Empeoran las condiciones laborales

Las críticas no se limitan a la carta de la dirección. Los trabajadores denuncian que las condiciones laborales se han ido deteriorando en los últimos años.

Entre las quejas más repetidas figuran el empeoramiento de los salarios de entrada, la prolongación de los contratos de prácticas, la falta de reconocimiento de la antigüedad generada durante esos periodos y la pérdida progresiva de servicios considerados esenciales dentro de las factorías.

A ello se suma ahora la decisión de limitar el teletrabajo a un único día semanal. Una medida que ha generado especial rechazo entre los empleados que residen lejos de los centros de trabajo y que habían organizado su vida familiar y personal en torno a un modelo híbrido más flexible.

La decisión resulta todavía más difícil de entender para parte de la plantilla porque coincide con la intención de la compañía de cerrar algunos edificios durante agosto para reducir costes energéticos. Los trabajadores consideran contradictorio restringir el trabajo remoto mientras se argumenta la necesidad de ahorrar en consumo eléctrico.

También ha generado malestar la política vacacional prevista para este verano. Según las fuentes consultadas, Airbus obligará a que los empleados disfruten al menos tres semanas de vacaciones durante agosto para facilitar ese cierre parcial de instalaciones.

La plantilla superó los objetivos de 2025

La sensación de agravio se ha intensificado porque los trabajadores consideran que la dirección está cuestionando su rendimiento pese a que el pasado ejercicio consiguieron superar las previsiones de entregas.

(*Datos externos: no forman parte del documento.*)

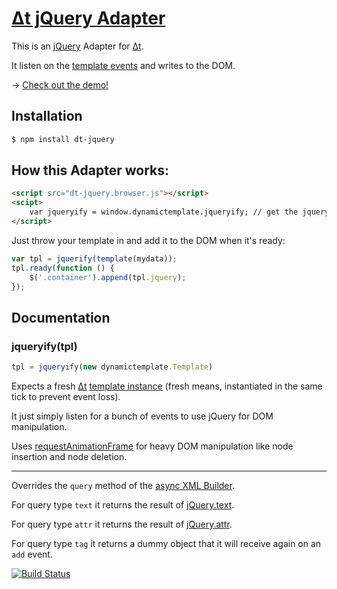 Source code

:# [Δt jQuery Adapter](https://github.com/dodo/node-dt-jquery/)

This is an [jQuery](http://jquery.com/) Adapter for [Δt](http://dodo.github.com/node-dynamictemplate/).

It listen on the [template events](http://dodo.github.com/node-asyncxml/#section-4) and writes to the DOM.

→ [Check out the demo!](http://dodo.github.com/node-dynamictemplate/example/list.html)

## Installation

```bash
$ npm install dt-jquery
```

## How this Adapter works:

```html
<script src="dt-jquery.browser.js"></script>
<scipt>
    var jqueryify = window.dynamictemplate.jqueryify; // get the jquery adapter
</script>
```

Just throw your template in and add it to the DOM when it's ready:

```javascript
var tpl = jquerify(template(mydata));
tpl.ready(function () {
    $('.container').append(tpl.jquery);
});
```

## Documentation

### jqueryify(tpl)

```javascript
tpl = jqueryify(new dynamictemplate.Template)
```
Expects a fresh [Δt](http://dodo.github.com/node-dynamictemplate/) [template instance](http://dodo.github.com/node-dynamictemplate/doc.html) (fresh means, instantiated in the same tick to prevent event loss).

It just simply listen for a bunch of events to use jQuery for DOM manipulation.

Uses [requestAnimationFrame](http://paulirish.com/2011/requestanimationframe-for-smart-animating/) for heavy DOM manipulation like node insertion and node deletion.

----

Overrides the `query` method of the [async XML Builder](http://dodo.github.com/node-asyncxml/#section-3-1).

For query type `text` it returns the result of [jQuery.text](http://api.jquery.com/text/).

For query type `attr` it returns the result of [jQuery.attr](http://api.jquery.com/attr/).

For query type `tag` it returns a dummy object that it will receive again on an `add` event.

[![Build Status](https://secure.travis-ci.org/dodo/node-dt-jquery.png)](http://travis-ci.org/dodo/node-dt-jquery)
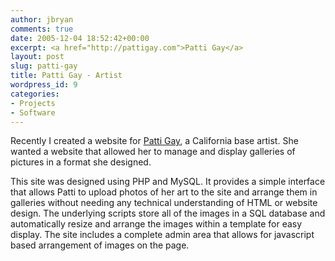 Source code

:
 ```yaml
---
author: jbryan
comments: true
date: 2005-12-04 18:52:42+00:00
excerpt: <a href="http://pattigay.com">Patti Gay</a>
layout: post
slug: patti-gay
title: Patti Gay - Artist
wordpress_id: 9
categories:
- Projects
- Software
---
```


Recently I created a website for [Patti Gay](http://pattigay.com), a California base artist.  She wanted a website that allowed her to manage and display galleries of pictures in a format she designed.




This site was designed using PHP and MySQL. It provides a simple interface that allows Patti to upload photos of her art to the site               and arrange them in galleries without needing any technical understanding of HTML or website design.  The underlying scripts store all of the                images in a SQL database and automatically resize and arrange the images within a template for easy display.  The site includes a complete admin area that allows for javascript based arrangement of images on the page.
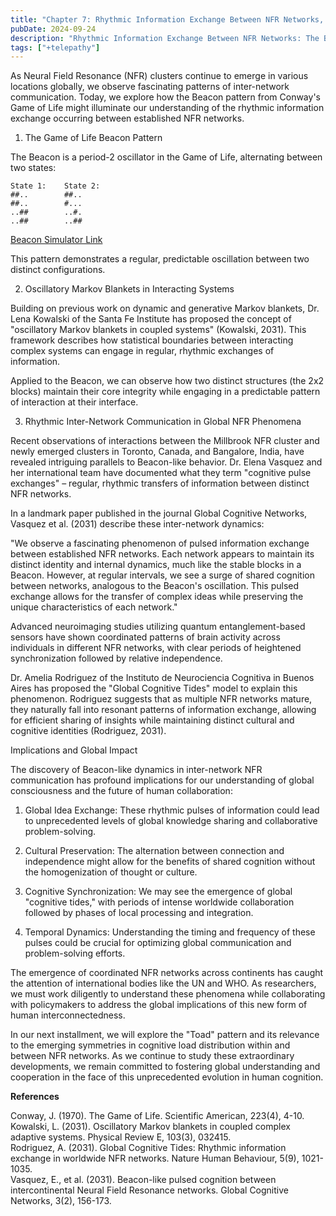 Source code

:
 ```yaml
---
title: "Chapter 7: Rhythmic Information Exchange Between NFR Networks, the Beacon Model"
pubDate: 2024-09-24
description: "Rhythmic Information Exchange Between NFR Networks: The Beacon Model"
tags: ["+telepathy"]
---
```


As Neural Field Resonance (NFR) clusters continue to emerge in various locations globally, we observe fascinating patterns of inter-network communication. Today, we explore how the Beacon pattern from Conway's Game of Life might illuminate our understanding of the rhythmic information exchange occurring between established NFR networks.

1. The Game of Life Beacon Pattern

The Beacon is a period-2 oscillator in the Game of Life, alternating between two states:

```
State 1:    State 2:
##..        ##..
##..        #...
..##        ..#.
..##        ..##
```

[Beacon Simulator Link](https://buildlittleworlds.github.io/game-of-life-app/oscillators.html)

This pattern demonstrates a regular, predictable oscillation between two distinct configurations.

2. Oscillatory Markov Blankets in Interacting Systems

Building on previous work on dynamic and generative Markov blankets, Dr. Lena Kowalski of the Santa Fe Institute has proposed the concept of "oscillatory Markov blankets in coupled systems" (Kowalski, 2031). This framework describes how statistical boundaries between interacting complex systems can engage in regular, rhythmic exchanges of information.

Applied to the Beacon, we can observe how two distinct structures (the 2x2 blocks) maintain their core integrity while engaging in a predictable pattern of interaction at their interface.

3. Rhythmic Inter-Network Communication in Global NFR Phenomena

Recent observations of interactions between the Millbrook NFR cluster and newly emerged clusters in Toronto, Canada, and Bangalore, India, have revealed intriguing parallels to Beacon-like behavior. Dr. Elena Vasquez and her international team have documented what they term "cognitive pulse exchanges" – regular, rhythmic transfers of information between distinct NFR networks.

In a landmark paper published in the journal Global Cognitive Networks, Vasquez et al. (2031) describe these inter-network dynamics:

"We observe a fascinating phenomenon of pulsed information exchange between established NFR networks. Each network appears to maintain its distinct identity and internal dynamics, much like the stable blocks in a Beacon. However, at regular intervals, we see a surge of shared cognition between networks, analogous to the Beacon's oscillation. This pulsed exchange allows for the transfer of complex ideas while preserving the unique characteristics of each network."

Advanced neuroimaging studies utilizing quantum entanglement-based sensors have shown coordinated patterns of brain activity across individuals in different NFR networks, with clear periods of heightened synchronization followed by relative independence.

Dr. Amelia Rodriguez of the Instituto de Neurociencia Cognitiva in Buenos Aires has proposed the "Global Cognitive Tides" model to explain this phenomenon. Rodriguez suggests that as multiple NFR networks mature, they naturally fall into resonant patterns of information exchange, allowing for efficient sharing of insights while maintaining distinct cultural and cognitive identities (Rodriguez, 2031).

Implications and Global Impact

The discovery of Beacon-like dynamics in inter-network NFR communication has profound implications for our understanding of global consciousness and the future of human collaboration:

1. Global Idea Exchange: These rhythmic pulses of information could lead to unprecedented levels of global knowledge sharing and collaborative problem-solving.

2. Cultural Preservation: The alternation between connection and independence might allow for the benefits of shared cognition without the homogenization of thought or culture.

3. Cognitive Synchronization: We may see the emergence of global "cognitive tides," with periods of intense worldwide collaboration followed by phases of local processing and integration.

4. Temporal Dynamics: Understanding the timing and frequency of these pulses could be crucial for optimizing global communication and problem-solving efforts.

The emergence of coordinated NFR networks across continents has caught the attention of international bodies like the UN and WHO. As researchers, we must work diligently to understand these phenomena while collaborating with policymakers to address the global implications of this new form of human interconnectedness.

In our next installment, we will explore the "Toad" pattern and its relevance to the emerging symmetries in cognitive load distribution within and between NFR networks. As we continue to study these extraordinary developments, we remain committed to fostering global understanding and cooperation in the face of this unprecedented evolution in human cognition.

**References**

Conway, J. (1970). The Game of Life. Scientific American, 223(4), 4-10.<br>
Kowalski, L. (2031). Oscillatory Markov blankets in coupled complex adaptive systems. Physical Review E, 103(3), 032415.  
Rodriguez, A. (2031). Global Cognitive Tides: Rhythmic information exchange in worldwide NFR networks. Nature Human Behaviour, 5(9), 1021-1035.  
Vasquez, E., et al. (2031). Beacon-like pulsed cognition between intercontinental Neural Field Resonance networks. Global Cognitive Networks, 3(2), 156-173. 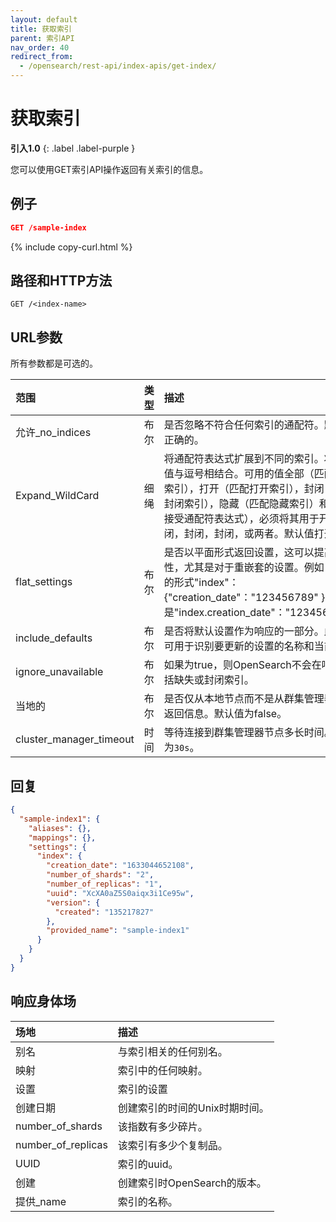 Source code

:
 ```yaml
---
layout: default
title: 获取索引
parent: 索引API
nav_order: 40
redirect_from:
  - /opensearch/rest-api/index-apis/get-index/
---
```


# 获取索引
**引入1.0**
{: .label .label-purple }

您可以使用GET索引API操作返回有关索引的信息。

## 例子

```json
GET /sample-index
```
{% include copy-curl.html %}

## 路径和HTTP方法

```
GET /<index-name>
```

## URL参数

所有参数都是可选的。

范围| 类型| 描述
:--- | :--- | :---
允许_no_indices| 布尔| 是否忽略不符合任何索引的通配符。默认是正确的。
Expand_WildCard| 细绳| 将通配符表达式扩展到不同的索引。将多个值与逗号相结合。可用的值全部（匹配所有索引），打开（匹配打开索引），封闭（匹配封闭索引），隐藏（匹配隐藏索引）和无（不接受通配符表达式），必须将其用于开放，封闭，封闭，封闭，或两者。默认值打开。
flat_settings| 布尔| 是否以平面形式返回设置，这可以提高可读性，尤其是对于重嵌套的设置。例如，平坦的形式"index"：{"creation_date"："123456789" } 是"index.creation_date"："123456789"。
include_defaults| 布尔| 是否将默认设置作为响应的一部分。此参数可用于识别要更新的设置的名称和当前值。
ignore_unavailable| 布尔| 如果为true，则OpenSearch不会在响应中包括缺失或封闭索引。
当地的| 布尔| 是否仅从本地节点而不是从群集管理器节点返回信息。默认值为false。
cluster_manager_timeout| 时间| 等待连接到群集管理器节点多长时间。默认为`30s`。


## 回复
```json
{
  "sample-index1": {
    "aliases": {},
    "mappings": {},
    "settings": {
      "index": {
        "creation_date": "1633044652108",
        "number_of_shards": "2",
        "number_of_replicas": "1",
        "uuid": "XcXA0aZ5S0aiqx3i1Ce95w",
        "version": {
          "created": "135217827"
        },
        "provided_name": "sample-index1"
      }
    }
  }
}
```

## 响应身体场

场地| 描述
:--- | :---
别名| 与索引相关的任何别名。
映射| 索引中的任何映射。
设置| 索引的设置
创建日期| 创建索引的时间的Unix时期时间。
number_of_shards| 该指数有多少碎片。
number_of_replicas| 该索引有多少个复制品。
UUID| 索引的uuid。
创建| 创建索引时OpenSearch的版本。
提供_name| 索引的名称。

Airbus cerró 2025 con 793 aviones entregados, por encima de los objetivos revisados por la compañía, pese a los problemas de calidad y suministro que afectaron a distintos programas.

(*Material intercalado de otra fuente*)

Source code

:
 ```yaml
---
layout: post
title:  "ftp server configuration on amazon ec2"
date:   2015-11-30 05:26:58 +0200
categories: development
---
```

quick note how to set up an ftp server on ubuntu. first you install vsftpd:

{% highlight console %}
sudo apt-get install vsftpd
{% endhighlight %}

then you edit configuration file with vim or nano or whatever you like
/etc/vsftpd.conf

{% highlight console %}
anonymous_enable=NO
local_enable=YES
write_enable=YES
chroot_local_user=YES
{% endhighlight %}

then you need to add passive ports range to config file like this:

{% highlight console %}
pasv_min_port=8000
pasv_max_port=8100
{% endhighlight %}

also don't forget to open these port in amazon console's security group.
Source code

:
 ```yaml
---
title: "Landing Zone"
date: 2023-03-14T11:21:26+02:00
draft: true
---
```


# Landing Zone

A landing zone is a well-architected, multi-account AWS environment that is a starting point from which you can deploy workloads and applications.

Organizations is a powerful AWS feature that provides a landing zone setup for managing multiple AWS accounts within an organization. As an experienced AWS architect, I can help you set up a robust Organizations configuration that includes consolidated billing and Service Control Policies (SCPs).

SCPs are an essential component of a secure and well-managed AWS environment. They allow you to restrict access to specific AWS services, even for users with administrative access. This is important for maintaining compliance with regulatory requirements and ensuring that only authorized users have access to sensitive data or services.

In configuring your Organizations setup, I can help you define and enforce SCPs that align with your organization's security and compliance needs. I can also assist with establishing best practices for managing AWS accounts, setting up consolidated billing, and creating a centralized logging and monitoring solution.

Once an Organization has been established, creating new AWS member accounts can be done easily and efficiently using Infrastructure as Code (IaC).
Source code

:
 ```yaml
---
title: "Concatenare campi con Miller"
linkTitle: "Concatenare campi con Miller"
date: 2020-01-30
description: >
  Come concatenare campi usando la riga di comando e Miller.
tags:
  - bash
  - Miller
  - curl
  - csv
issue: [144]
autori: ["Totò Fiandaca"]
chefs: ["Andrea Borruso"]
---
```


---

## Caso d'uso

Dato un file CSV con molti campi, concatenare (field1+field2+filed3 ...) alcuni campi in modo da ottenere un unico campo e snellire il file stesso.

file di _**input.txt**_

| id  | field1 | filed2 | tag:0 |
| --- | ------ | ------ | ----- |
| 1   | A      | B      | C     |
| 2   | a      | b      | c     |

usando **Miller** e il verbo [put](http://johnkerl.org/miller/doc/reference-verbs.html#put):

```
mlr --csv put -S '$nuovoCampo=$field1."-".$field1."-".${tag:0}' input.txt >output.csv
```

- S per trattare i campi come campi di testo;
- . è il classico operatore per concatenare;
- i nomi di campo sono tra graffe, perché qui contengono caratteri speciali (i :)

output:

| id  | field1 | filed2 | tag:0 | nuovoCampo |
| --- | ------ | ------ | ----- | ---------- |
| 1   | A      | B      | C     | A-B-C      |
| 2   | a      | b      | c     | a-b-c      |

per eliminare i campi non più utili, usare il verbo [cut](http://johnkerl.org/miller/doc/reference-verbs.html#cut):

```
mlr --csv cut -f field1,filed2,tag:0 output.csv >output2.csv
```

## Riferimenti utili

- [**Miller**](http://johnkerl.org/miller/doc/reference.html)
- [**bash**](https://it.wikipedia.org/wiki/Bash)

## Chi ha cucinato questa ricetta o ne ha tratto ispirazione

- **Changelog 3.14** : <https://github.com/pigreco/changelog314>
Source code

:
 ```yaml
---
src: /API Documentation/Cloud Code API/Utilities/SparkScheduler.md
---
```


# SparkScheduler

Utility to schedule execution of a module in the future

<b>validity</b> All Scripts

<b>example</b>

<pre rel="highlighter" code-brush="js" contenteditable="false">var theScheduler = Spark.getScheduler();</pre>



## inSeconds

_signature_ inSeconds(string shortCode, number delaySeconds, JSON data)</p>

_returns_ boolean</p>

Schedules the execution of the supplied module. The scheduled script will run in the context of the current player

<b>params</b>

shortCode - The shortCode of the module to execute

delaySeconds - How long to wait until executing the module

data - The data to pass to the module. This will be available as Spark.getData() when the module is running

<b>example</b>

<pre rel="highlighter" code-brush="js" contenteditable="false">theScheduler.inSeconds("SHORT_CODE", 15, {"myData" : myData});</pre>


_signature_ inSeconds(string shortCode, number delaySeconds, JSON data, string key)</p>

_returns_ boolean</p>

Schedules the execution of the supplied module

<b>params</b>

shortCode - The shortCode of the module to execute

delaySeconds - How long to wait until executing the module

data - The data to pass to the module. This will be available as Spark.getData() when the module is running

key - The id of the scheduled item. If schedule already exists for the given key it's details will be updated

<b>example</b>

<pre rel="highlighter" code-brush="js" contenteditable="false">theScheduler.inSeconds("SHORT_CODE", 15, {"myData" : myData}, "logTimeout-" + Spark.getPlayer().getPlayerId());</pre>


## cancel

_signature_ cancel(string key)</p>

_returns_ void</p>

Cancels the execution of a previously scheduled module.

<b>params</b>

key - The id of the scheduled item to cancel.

Para 2026, el fabricante europeo se ha fijado el ambicioso objetivo de entregar 870 aeronaves comerciales, es decir, más de un centenar de aviones adicionales respecto al ejercicio anterior.

No obstante, distintos analistas y la propia compañía han reconocido durante los últimos meses que la consecución de esa meta sigue condicionada por las dificultades de suministro, especialmente en motores y componentes críticos.

Precisamente por ello, numerosos trabajadores interpretan la carta de la dirección como una reprimenda injustificada. Según explican, la mayoría confiaba todavía en poder acercarse al objetivo anual pese al complejo entorno internacional.

El malestar ha alcanzado tal nivel que algunos empleados empiezan a preguntarse si el endurecimiento de las condiciones laborales y la presión creciente sobre la producción persiguen, de forma indirecta, favorecer una salida voluntaria de trabajadores sin necesidad de abrir procesos formales de ajuste.

La crisis interna llega, además, en un momento especialmente delicado para Airbus, inmersa en importantes retos industriales y estratégicos tanto en el negocio de aviación comercial como en el ámbito de Defensa, donde acaba de impulsar una nueva iniciativa europea para el desarrollo de un futuro caza de combate tras el bloqueo del proyecto franco-alemán.